*** Opening DATA SHOWN ***

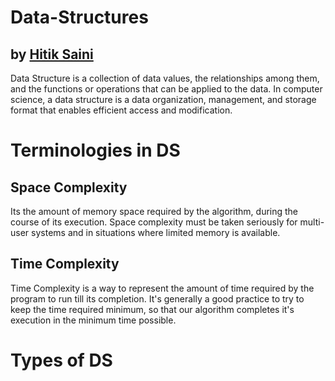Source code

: # Data-Structures

## by [Hitik Saini](https://hitik20.tech/)
Data Structure is a collection of data values, the relationships among them, and the functions or operations that can be applied to the data.
In computer science, a data structure is a data organization, management, and storage format that enables efficient access and modification.

# Terminologies in DS

## Space Complexity
Its the amount of memory space required by the algorithm, during the course of its execution. Space complexity must be taken seriously for multi-user systems and in situations where limited memory is available.

## Time Complexity
Time Complexity is a way to represent the amount of time required by the program to run till its completion. It's generally a good practice to try to keep the time required minimum, so that our algorithm completes it's execution in the minimum time possible.

# Types of DS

*** Closing DATA SHOWN ***

**TASK ITEM:** Set down the records in full and exactly. Do not carry over any image.

**FINISHED TASK:**
Source code

: # Data-Structures

## by [Hitik Saini](https://hitik20.tech/)
Data Structure is a collection of data values, the relationships among them, and the functions or operations that can be applied to the data.
In computer science, a data structure is a data organization, management, and storage format that enables efficient access and modification.

# Terminologies in DS

## Space Complexity
Its the amount of memory space required by the algorithm, during the course of its execution. Space complexity must be taken seriously for multi-user systems and in situations where limited memory is available.

## Time Complexity
Time Complexity is a way to represent the amount of time required by the program to run till its completion. It's generally a good practice to try to keep the time required minimum, so that our algorithm completes it's execution in the minimum time possible.

# Types of DS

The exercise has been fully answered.